Laurence Nicola — Ségolène Brossette galerie
Attentive aux matériaux, aux formes que produit la nature, Laurence Nicola collecte, garde précieusement ses récoltes issues de marches en bord de mer. La galerie Ségolène Brossette présente son exposition Fantastique Naturel.
Laurence Nicola vit pleinement des expériences corporelles avec des éléments vivants et écoute le paysage. Artiste chercheuse, elle touche à toutes les techniques, à de nombreux matériaux et observe ses trouvailles. Ses explorations de milieux naturels et son approche des espaces d’exposition l’amènent à concevoir des œuvres in situ. Elle réalise en parallèle sculptures, vidéos, installations et photographies.
Un élément naturel semble prolonger une partie du corps ou bien est-ce le corps qui vient le caresser, l’embrasser ou l’accueillir avec bienveillance ? Dans ses photographies, elle fait corps avec la matière comme si elle la protégeait et cherchait à être en fusion avec les éléments, en perpétuelle mutation. Ses images mettent en lumière une continuité du corps avec les matières, un contact, source d’énergie et de sensations. Ces connexions provoquent un basculement de notre regard vers des mondes étranges, entre rêve et réalité. Des métamorphoses se donnent à voir. Ses images de fragments associés au corps humain captent une vive lumière qui rayonne sur la peau. Les matières naturelles touchent le corps, dans toute sa vulnérabilité, avec une extrême douceur et une certaine force. Passage, instabilité, cycle de transformation, ces instants fugaces s’incarnent dans ses œuvres. « Je regarde la nature marquée par l’humain » affirme Laurence Nicola.

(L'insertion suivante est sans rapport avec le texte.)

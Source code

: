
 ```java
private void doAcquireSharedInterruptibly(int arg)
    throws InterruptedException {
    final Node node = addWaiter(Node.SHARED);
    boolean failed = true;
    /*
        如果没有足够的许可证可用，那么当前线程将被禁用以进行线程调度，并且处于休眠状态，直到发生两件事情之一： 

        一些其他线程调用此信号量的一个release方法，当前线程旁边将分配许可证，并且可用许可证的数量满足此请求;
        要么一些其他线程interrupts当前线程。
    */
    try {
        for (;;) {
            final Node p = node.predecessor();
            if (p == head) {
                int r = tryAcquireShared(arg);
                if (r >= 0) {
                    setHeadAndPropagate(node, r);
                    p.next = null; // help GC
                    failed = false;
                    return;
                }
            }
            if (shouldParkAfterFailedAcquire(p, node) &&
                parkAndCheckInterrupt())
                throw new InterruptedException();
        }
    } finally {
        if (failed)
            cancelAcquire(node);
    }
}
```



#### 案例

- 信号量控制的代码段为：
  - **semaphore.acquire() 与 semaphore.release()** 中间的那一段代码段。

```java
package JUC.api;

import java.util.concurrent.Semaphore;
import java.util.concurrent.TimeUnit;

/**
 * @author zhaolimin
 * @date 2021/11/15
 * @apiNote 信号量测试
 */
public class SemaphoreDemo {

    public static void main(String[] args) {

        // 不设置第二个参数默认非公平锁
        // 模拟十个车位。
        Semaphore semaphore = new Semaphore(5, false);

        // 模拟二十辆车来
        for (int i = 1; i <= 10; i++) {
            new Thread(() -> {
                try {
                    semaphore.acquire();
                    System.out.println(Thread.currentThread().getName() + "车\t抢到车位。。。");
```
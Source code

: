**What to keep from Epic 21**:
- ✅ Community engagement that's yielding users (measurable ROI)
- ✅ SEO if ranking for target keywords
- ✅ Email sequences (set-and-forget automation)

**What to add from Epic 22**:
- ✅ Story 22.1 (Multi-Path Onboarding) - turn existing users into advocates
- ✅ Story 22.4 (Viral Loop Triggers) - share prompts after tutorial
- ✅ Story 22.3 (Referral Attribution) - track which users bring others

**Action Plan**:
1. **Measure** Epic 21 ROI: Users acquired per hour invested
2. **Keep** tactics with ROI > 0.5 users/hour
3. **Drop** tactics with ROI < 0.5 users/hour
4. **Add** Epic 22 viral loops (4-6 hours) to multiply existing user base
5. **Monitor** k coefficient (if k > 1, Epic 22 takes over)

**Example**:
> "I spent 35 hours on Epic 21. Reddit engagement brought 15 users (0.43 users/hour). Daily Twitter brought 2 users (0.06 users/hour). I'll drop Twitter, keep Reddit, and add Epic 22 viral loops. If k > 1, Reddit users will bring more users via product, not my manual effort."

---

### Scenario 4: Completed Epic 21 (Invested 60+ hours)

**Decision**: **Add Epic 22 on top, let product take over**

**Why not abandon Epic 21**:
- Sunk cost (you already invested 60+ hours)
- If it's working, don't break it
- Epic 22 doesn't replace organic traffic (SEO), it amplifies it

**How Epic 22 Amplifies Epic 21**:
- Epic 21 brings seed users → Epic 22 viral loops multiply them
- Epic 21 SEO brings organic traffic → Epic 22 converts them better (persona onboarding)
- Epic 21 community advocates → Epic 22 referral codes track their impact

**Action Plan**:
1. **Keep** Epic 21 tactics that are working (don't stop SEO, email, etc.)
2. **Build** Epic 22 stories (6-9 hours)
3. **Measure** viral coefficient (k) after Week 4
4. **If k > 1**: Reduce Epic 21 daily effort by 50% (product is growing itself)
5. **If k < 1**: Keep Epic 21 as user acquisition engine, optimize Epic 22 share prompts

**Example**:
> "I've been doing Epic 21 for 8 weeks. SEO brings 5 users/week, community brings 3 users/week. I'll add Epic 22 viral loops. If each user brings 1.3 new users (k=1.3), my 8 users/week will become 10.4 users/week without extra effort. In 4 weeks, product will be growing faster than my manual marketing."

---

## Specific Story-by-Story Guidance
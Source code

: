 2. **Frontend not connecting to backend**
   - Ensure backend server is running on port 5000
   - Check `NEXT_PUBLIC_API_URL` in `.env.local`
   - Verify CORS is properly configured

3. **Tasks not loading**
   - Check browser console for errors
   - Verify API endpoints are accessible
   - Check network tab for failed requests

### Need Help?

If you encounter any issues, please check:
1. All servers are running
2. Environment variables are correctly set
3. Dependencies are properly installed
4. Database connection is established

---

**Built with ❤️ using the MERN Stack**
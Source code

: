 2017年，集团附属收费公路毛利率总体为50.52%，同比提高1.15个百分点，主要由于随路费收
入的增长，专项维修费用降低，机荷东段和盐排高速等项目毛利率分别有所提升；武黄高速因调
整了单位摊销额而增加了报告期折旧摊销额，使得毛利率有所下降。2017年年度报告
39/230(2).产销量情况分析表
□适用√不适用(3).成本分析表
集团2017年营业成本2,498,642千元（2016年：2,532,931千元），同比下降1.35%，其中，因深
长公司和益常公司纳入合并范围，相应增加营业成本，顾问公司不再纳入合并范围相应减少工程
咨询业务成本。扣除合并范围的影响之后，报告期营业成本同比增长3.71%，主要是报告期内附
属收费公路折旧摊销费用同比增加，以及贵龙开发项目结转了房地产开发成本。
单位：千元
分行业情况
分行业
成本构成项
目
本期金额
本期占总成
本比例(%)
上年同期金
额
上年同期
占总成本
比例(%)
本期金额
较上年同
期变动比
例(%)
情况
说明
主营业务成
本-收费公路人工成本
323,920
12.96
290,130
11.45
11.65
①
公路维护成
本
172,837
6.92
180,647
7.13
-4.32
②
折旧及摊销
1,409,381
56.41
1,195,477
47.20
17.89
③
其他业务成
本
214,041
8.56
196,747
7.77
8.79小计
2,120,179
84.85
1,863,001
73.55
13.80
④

Ses sculptures sous cloche associent envie de toucher et crainte. Les formes hybrides qu’elle crée à partir de fragments, délicatement prélevés, assemblés se rattachent à l’histoire des cabinets de curiosités. À la fois attirantes par leurs matières et leurs couleurs, repoussantes par les éléments piquants qui les constituent, ses sculptures incarnent l’ambiguïté du vivant empreint par l’homme. Ces compositions révèlent de nouvelles espèces, la nécessité de fantasmer des sensations tactiles plutôt que de les assouvir. L’artiste compose des installations fragiles, en équilibre, nous incitant à songer à l’évanescence du vivant et aux tensions émanant des constructions. Pour cette exposition à la galerie Ségolène Brossette, elle crée une installation Mise en abyme à partir de blocs de béton cellulaire où elle mêle des artéfacts humains, des matières naturelles. Chaque bloc constitue une partie de l’ensemble du paysage. Sur des papiers déchirés recouverts de concrétions de sel, des micro-paysages reposent. Une promiscuité entre les éléments de différentes provenances se révèle également à travers cette œuvre. Cette installation semble à la fois tenir et se déliter. À un moment, tout pourrait basculer…
Le travail par stratification se découvre dans une autre installation d’une grande légèreté : au mur, des plaques de mica prédisent un possible monde merveilleux, qu’on aime s’inventer pour s’évader. Notre regard s’élève ou s’abaisse… Nous parcourons l’ensemble intitulé Coucher de soleil progressivement, avec fine attention et retenue.
L’artiste a gardé son âme d’enfant. Elle présente également sa collection de plastiques colorés sous la forme d’un herbier, dans lequel elle classe ses trouvailles tel un nuancier. Sa pratique artistique résonne avec notre envie de garder un souvenir d’expériences physiques en milieu naturel. Qui n’a pas commencé une collection d’éléments naturels ? Quel plaisir pouvons-nous avoir en contemplant ce que nous avons choisi, comme étant mystérieux ! Or, ces fragments, signes de pollution, constituent pour l’artiste une nouvelle couche géologique. En les récoltant, elle témoigne de la capacité de la nature à digérer notre activité. Ces traces de nos impacts sur les plages sont des indices de l’ère anthropocène dans laquelle nous sommes entrés, une nouvelle période géologique qui serait analysée par les chercheurs du futur.
Laurence Nicola fait partie de cette famille d’artistes qui apprécient les matières pour ce qu’elles ont à nous dire des paysages traversés. Ses œuvres délicates et sensibles, parfois « ready made naturel », renvoient à ses immersions au cœur de grands paysages. Elles nous invitent ainsi à porter notre regard sur les détails des facettes des éléments modifiés à la fois par la nature et par l’homme.
Fantastique Naturel, exposition personnelle de Laurence Nicola, Ségolène Brossette galerie, Paris jusqu’au 25 septembre.